Records contained in a dataset:

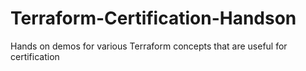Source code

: # Terraform-Certification-Handson
Hands on demos for various Terraform concepts that are useful for certification
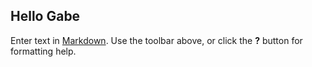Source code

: ## Hello Gabe

Enter text in [Markdown](http://daringfireball.net/projects/markdown/). Use the toolbar above, or click the **?** button for formatting help.
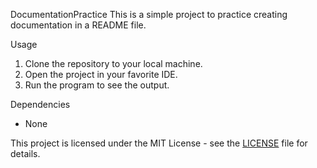 DocumentationPractice
This is a simple project to practice creating documentation in a README file.

Usage
1. Clone the repository to your local machine.
2. Open the project in your favorite IDE.
3. Run the program to see the output.

Dependencies
- None

This project is licensed under the MIT License - see the [LICENSE](LICENSE) file for details.
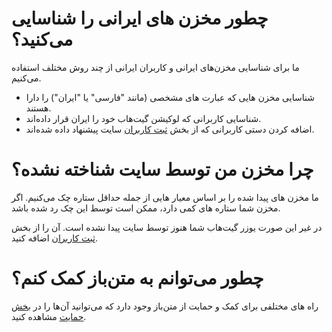 # چطور مخزن های ایرانی را شناسایی می‌‌کنید؟

ما برای شناسایی مخزن‌های ایرانی و کاربران ایرانی از چند روش مختلف استفاده می‌کنیم.

- شناسایی مخزن هایی که عبارت های مشخصی (مانند "فارسی" یا "ایران") را دارا هستند.
- شناسایی کاربرانی که لوکیشن گیت‌هاب خود را ایران قرار داده‌اند.
- اضافه کردن دستی کاربرانی که از بخش [ثبت کاربران](https://matnbaz.net/submit-user) سایت پیشنهاد داده شده‌اند.

# چرا مخزن من توسط سایت شناخته نشده؟

ما مخزن های پیدا شده را بر اساس معیار هایی از جمله حداقل ستاره چک می‌کنیم. اگر مخزن شما ستاره های کمی دارد، ممکن است توسط این چک رد شده باشد.

در غیر این صورت یوزر گیت‌هاب شما هنوز توسط سایت پیدا نشده است. آن را از بخش [ثبت کاربران](https://matnbaz.net/submit-user) اضافه کنید.

# چطور می‌توانم به متن‌باز کمک کنم؟

راه های مختلفی برای کمک و حمایت از متن‌باز وجود دارد که می‌توانید آن‌ها را در [بخش حمایت](https://matnbaz.net/about#کمک-و-حمایت) مشاهده کنید.
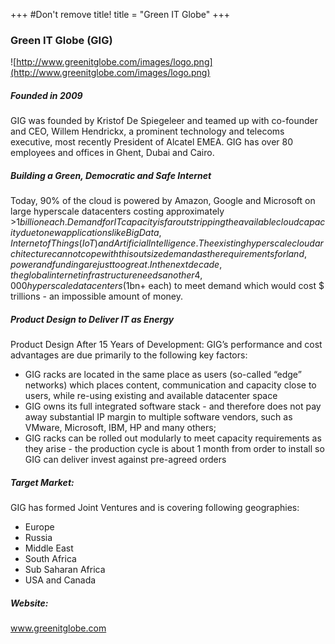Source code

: +++
#Don't remove title!
title = "Green IT Globe"
+++
### Green IT Globe (GIG)

![http://www.greenitglobe.com/images/logo.png](http://www.greenitglobe.com/images/logo.png)

##### Founded in 2009

GIG was founded by Kristof De Spiegeleer and teamed up with co-founder and CEO, Willem Hendrickx, a prominent technology and telecoms executive, most recently President of Alcatel EMEA. GIG has over 80 employees and offices in Ghent, Dubai and Cairo.

##### Building a Green, Democratic and Safe Internet

Today, 90% of the cloud is powered by Amazon, Google and Microsoft on large hyperscale datacenters costing approximately >$1 billion each.  Demand for IT capacity is far outstripping the available cloud capacity due to new applications like Big Data, Internet of Things (IoT) and Artificial Intelligence. The existing hyperscale cloud architecture can not cope with this outsize demand as the requirements for land, power and funding are just too great. In the next decade, the global internet infrastructure needs another 4,000 hyperscale datacenters ($1bn+ each) to meet demand which would cost $ trillions - an impossible amount of money.

##### Product Design to Deliver IT as Energy

Product Design After 15 Years of Development: GIG’s performance and cost advantages are due primarily to the following key factors:

-   GIG racks are located in the same place as users (so-called “edge” networks) which places content, communication and capacity close to users, while re-using existing and available datacenter space
-   GIG owns its full integrated software stack - and therefore does not pay away substantial IP margin to multiple software vendors, such as VMware, Microsoft, IBM, HP and many others;
-   GIG racks can be rolled out modularly to meet capacity requirements as they arise - the production cycle is about 1 month from order to install so GIG can deliver invest against pre-agreed orders

##### Target Market:

GIG has formed Joint Ventures and is covering following geographies:

-   Europe
-   Russia
-   Middle East
-   South Africa
-   Sub Saharan Africa
-   USA and Canada


##### Website:


<a href="http://www.greenitglobe.com" target="_blank">www.greenitglobe.com</a>



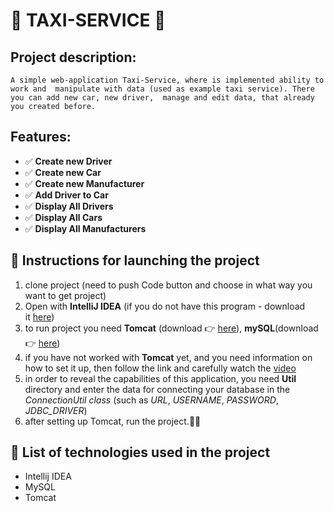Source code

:# 🚖 TAXI-SERVICE 🚖

## Project description:

`A simple web-application Taxi-Service, where is implemented ability to work and 
manipulate with data (used as example taxi service).
There you can add new car, new driver, 
manage and edit data, that already you created before.`

## Features:

* ✅ **Create new Driver**
* ✅ **Create new Car**
* ✅ **Create new Manufacturer**
* ✅ **Add Driver to Car**
* ✅ **Display All Drivers**
* ✅ **Display All Cars**
* ✅ **Display All Manufacturers**


## 📀 Instructions for launching the project

1. clone project (need to push Code button and choose in what way you want to get project)
2. Open with **IntelliJ IDEA** (if you do not have this program - download it [here](https://www.jetbrains.com/idea/))
3. to run project you need **Tomcat** (download 👉 [here](https://tomcat.apache.org)), **mySQL**(download 👉 [here](https://www.mysql.com/downloads/))
4. if you have not worked with **Tomcat** yet, and you need information on how to set it up, then follow the link and carefully watch the [video](https://www.youtube.com/watch?v=ThBw3WBTw9Q)
5. in order to reveal the capabilities of this application, you need
   **Util** directory and enter the data for connecting your database in the _ConnectionUtil class_ (such as _URL_, _USERNAME_, _PASSWORD_, _JDBC_DRIVER_)
6. after setting up Tomcat, run the project.🏃‍♀️

## 📝 List of technologies used in the project

* Intellij IDEA
* MySQL
* Tomcat

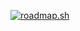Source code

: [![roadmap.sh](https://api.roadmap.sh/v1-badge/wide/64a2c80bd99c9d6731ab5aa3?variant=dark)](https://roadmap.sh)
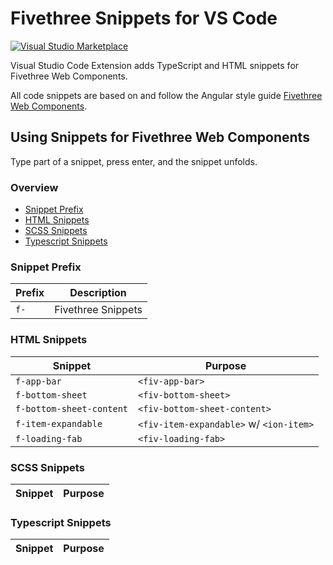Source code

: # Fivethree Snippets for VS Code

[![Visual Studio Marketplace](https://vsmarketplacebadge.apphb.com/version-short/fivethree.vscode-fivethree-snippets.svg?style=flat-square)](https://marketplace.visualstudio.com/items?itemName=fivethree.vscode-fivethree-snippets)

Visual Studio Code Extension adds TypeScript and HTML snippets for Fivethree Web Components.

All code snippets are based on and follow the Angular style guide [Fivethree Web Components](https://github.com/fivethree-team/fivethree).

## Using Snippets for Fivethree Web Components

Type part of a snippet, press enter, and the snippet unfolds.

### Overview
* [Snippet Prefix](https://github.com/fivethree-team/vscode-fivethree-snippets#snippet-prefix)
* [HTML Snippets](https://github.com/fivethree-team/vscode-fivethree-snippets#html-snippets)
* [SCSS Snippets](https://github.com/fivethree-team/vscode-fivethree-snippets#scss-snippets)
* [Typescript Snippets](https://github.com/fivethree-team/vscode-fivethree-snippets#typescript-snippets)

### Snippet Prefix

| Prefix | Description |
| ------- | ----------|
| `f-` | Fivethree Snippets |

### HTML Snippets

| Snippet                      | Purpose                                                      |
| ---------------------------- | ------------------------------------------------------------ |
| `f-app-bar`                | `<fiv-app-bar>`                                                    |
| `f-bottom-sheet`                | `<fiv-bottom-sheet>`                                                    |
| `f-bottom-sheet-content`                | `<fiv-bottom-sheet-content>`                                                    |
| `f-item-expandable`                | `<fiv-item-expandable>` w/ `<ion-item>`                                                    |
| `f-loading-fab`                | `<fiv-loading-fab>`                                                    |

### SCSS Snippets

| Snippet                      | Purpose                                                      |
| ---------------------------- | ------------------------------------------------------------ |

### Typescript Snippets

| Snippet                      | Purpose                                                      |
| ---------------------------- | ------------------------------------------------------------ |

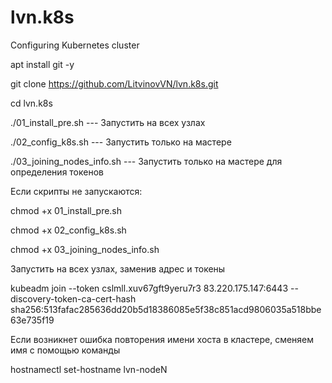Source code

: # lvn.k8s
Configuring Kubernetes cluster

apt install git -y

git clone https://github.com/LitvinovVN/lvn.k8s.git

cd lvn.k8s


./01_install_pre.sh   --- Запустить на всех узлах

./02_config_k8s.sh   --- Запустить только на мастере

./03_joining_nodes_info.sh --- Запустить только на мастере для определения токенов

Если скрипты не запускаются:

chmod +x 01_install_pre.sh

chmod +x 02_config_k8s.sh

chmod +x 03_joining_nodes_info.sh



Запустить на всех узлах, заменив адрес и токены

kubeadm join --token cslmll.xuv67gft9yeru7r3 83.220.175.147:6443 --discovery-token-ca-cert-hash sha256:513fafac285636dd20b5d18386085e5f38c851acd9806035a518bbe63e735f19

Если возникнет ошибка повторения имени хоста в кластере, сменяем имя с помощью команды

hostnamectl set-hostname lvn-nodeN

About this task:
Set down the entries word for word, omitting all pictures.

Written solution:
Source code

: # Terraform-Certification-Handson
Hands on demos for various Terraform concepts that are useful for certification
Source code

: ## Hello Gabe

Enter text in [Markdown](http://daringfireball.net/projects/markdown/). Use the toolbar above, or click the **?** button for formatting help.
 DocumentationPractice
This is a simple project to practice creating documentation in a README file.

Usage
1. Clone the repository to your local machine.
2. Open the project in your favorite IDE.
3. Run the program to see the output.

Dependencies
- None

This project is licensed under the MIT License - see the [LICENSE](LICENSE) file for details.
 # چطور مخزن های ایرانی را شناسایی می‌‌کنید؟

ما برای شناسایی مخزن‌های ایرانی و کاربران ایرانی از چند روش مختلف استفاده می‌کنیم.

- شناسایی مخزن هایی که عبارت های مشخصی (مانند "فارسی" یا "ایران") را دارا هستند.
- شناسایی کاربرانی که لوکیشن گیت‌هاب خود را ایران قرار داده‌اند.
- اضافه کردن دستی کاربرانی که از بخش [ثبت کاربران](https://matnbaz.net/submit-user) سایت پیشنهاد داده شده‌اند.

# چرا مخزن من توسط سایت شناخته نشده؟

ما مخزن های پیدا شده را بر اساس معیار هایی از جمله حداقل ستاره چک می‌کنیم. اگر مخزن شما ستاره های کمی دارد، ممکن است توسط این چک رد شده باشد.

در غیر این صورت یوزر گیت‌هاب شما هنوز توسط سایت پیدا نشده است. آن را از بخش [ثبت کاربران](https://matnbaz.net/submit-user) اضافه کنید.

# چطور می‌توانم به متن‌باز کمک کنم؟

راه های مختلفی برای کمک و حمایت از متن‌باز وجود دارد که می‌توانید آن‌ها را در [بخش حمایت](https://matnbaz.net/about#کمک-و-حمایت) مشاهده کنید.
Source code

: +++
#Don't remove title!
title = "Green IT Globe"
+++
### Green IT Globe (GIG)

![http://www.greenitglobe.com/images/logo.png](http://www.greenitglobe.com/images/logo.png)

##### Founded in 2009

GIG was founded by Kristof De Spiegeleer and teamed up with co-founder and CEO, Willem Hendrickx, a prominent technology and telecoms executive, most recently President of Alcatel EMEA. GIG has over 80 employees and offices in Ghent, Dubai and Cairo.

##### Building a Green, Democratic and Safe Internet

Today, 90% of the cloud is powered by Amazon, Google and Microsoft on large hyperscale datacenters costing approximately >$1 billion each.  Demand for IT capacity is far outstripping the available cloud capacity due to new applications like Big Data, Internet of Things (IoT) and Artificial Intelligence. The existing hyperscale cloud architecture can not cope with this outsize demand as the requirements for land, power and funding are just too great. In the next decade, the global internet infrastructure needs another 4,000 hyperscale datacenters ($1bn+ each) to meet demand which would cost $ trillions - an impossible amount of money.

##### Product Design to Deliver IT as Energy

Product Design After 15 Years of Development: GIG’s performance and cost advantages are due primarily to the following key factors:

-   GIG racks are located in the same place as users (so-called “edge” networks) which places content, communication and capacity close to users, while re-using existing and available datacenter space
-   GIG owns its full integrated software stack - and therefore does not pay away substantial IP margin to multiple software vendors, such as VMware, Microsoft, IBM, HP and many others;
-   GIG racks can be rolled out modularly to meet capacity requirements as they arise - the production cycle is about 1 month from order to install so GIG can deliver invest against pre-agreed orders

##### Target Market:

GIG has formed Joint Ventures and is covering following geographies:

-   Europe
-   Russia
-   Middle East
-   South Africa
-   Sub Saharan Africa
-   USA and Canada


##### Website:


<a href="http://www.greenitglobe.com" target="_blank">www.greenitglobe.com</a>



Source code

:# 🚖 TAXI-SERVICE 🚖

## Project description:

`A simple web-application Taxi-Service, where is implemented ability to work and 
manipulate with data (used as example taxi service).
There you can add new car, new driver, 
manage and edit data, that already you created before.`

## Features:

* ✅ **Create new Driver**
* ✅ **Create new Car**
* ✅ **Create new Manufacturer**
* ✅ **Add Driver to Car**
* ✅ **Display All Drivers**
* ✅ **Display All Cars**
* ✅ **Display All Manufacturers**


## 📀 Instructions for launching the project

1. clone project (need to push Code button and choose in what way you want to get project)
2. Open with **IntelliJ IDEA** (if you do not have this program - download it [here](https://www.jetbrains.com/idea/))
3. to run project you need **Tomcat** (download 👉 [here](https://tomcat.apache.org)), **mySQL**(download 👉 [here](https://www.mysql.com/downloads/))
4. if you have not worked with **Tomcat** yet, and you need information on how to set it up, then follow the link and carefully watch the [video](https://www.youtube.com/watch?v=ThBw3WBTw9Q)
5. in order to reveal the capabilities of this application, you need
   **Util** directory and enter the data for connecting your database in the _ConnectionUtil class_ (such as _URL_, _USERNAME_, _PASSWORD_, _JDBC_DRIVER_)
6. after setting up Tomcat, run the project.🏃‍♀️

## 📝 List of technologies used in the project

* Intellij IDEA
* MySQL
* Tomcat

Source code

: [![roadmap.sh](https://api.roadmap.sh/v1-badge/wide/64a2c80bd99c9d6731ab5aa3?variant=dark)](https://roadmap.sh)
Source code

: # Fivethree Snippets for VS Code

[![Visual Studio Marketplace](https://vsmarketplacebadge.apphb.com/version-short/fivethree.vscode-fivethree-snippets.svg?style=flat-square)](https://marketplace.visualstudio.com/items?itemName=fivethree.vscode-fivethree-snippets)

Visual Studio Code Extension adds TypeScript and HTML snippets for Fivethree Web Components.

All code snippets are based on and follow the Angular style guide [Fivethree Web Components](https://github.com/fivethree-team/fivethree).

## Using Snippets for Fivethree Web Components

Type part of a snippet, press enter, and the snippet unfolds.

### Overview
* [Snippet Prefix](https://github.com/fivethree-team/vscode-fivethree-snippets#snippet-prefix)
* [HTML Snippets](https://github.com/fivethree-team/vscode-fivethree-snippets#html-snippets)
* [SCSS Snippets](https://github.com/fivethree-team/vscode-fivethree-snippets#scss-snippets)
* [Typescript Snippets](https://github.com/fivethree-team/vscode-fivethree-snippets#typescript-snippets)

### Snippet Prefix

| Prefix | Description |
| ------- | ----------|
| `f-` | Fivethree Snippets |

### HTML Snippets

| Snippet                      | Purpose                                                      |
| ---------------------------- | ------------------------------------------------------------ |
| `f-app-bar`                | `<fiv-app-bar>`                                                    |
| `f-bottom-sheet`                | `<fiv-bottom-sheet>`                                                    |
| `f-bottom-sheet-content`                | `<fiv-bottom-sheet-content>`                                                    |
| `f-item-expandable`                | `<fiv-item-expandable>` w/ `<ion-item>`                                                    |
| `f-loading-fab`                | `<fiv-loading-fab>`                                                    |

### SCSS Snippets

| Snippet                      | Purpose                                                      |
| ---------------------------- | ------------------------------------------------------------ |

### Typescript Snippets

| Snippet                      | Purpose                                                      |
| ---------------------------- | ------------------------------------------------------------ |

Source code

: # lvn.k8s
Configuring Kubernetes cluster

apt install git -y

git clone https://github.com/LitvinovVN/lvn.k8s.git

cd lvn.k8s


./01_install_pre.sh   --- Запустить на всех узлах

./02_config_k8s.sh   --- Запустить только на мастере

./03_joining_nodes_info.sh --- Запустить только на мастере для определения токенов

Если скрипты не запускаются:

chmod +x 01_install_pre.sh

chmod +x 02_config_k8s.sh

chmod +x 03_joining_nodes_info.sh



Запустить на всех узлах, заменив адрес и токены

kubeadm join --token cslmll.xuv67gft9yeru7r3 83.220.175.147:6443 --discovery-token-ca-cert-hash sha256:513fafac285636dd20b5d18386085e5f38c851acd9806035a518bbe63e735f19

Если возникнет ошибка повторения имени хоста в кластере, сменяем имя с помощью команды

hostnamectl set-hostname lvn-nodeN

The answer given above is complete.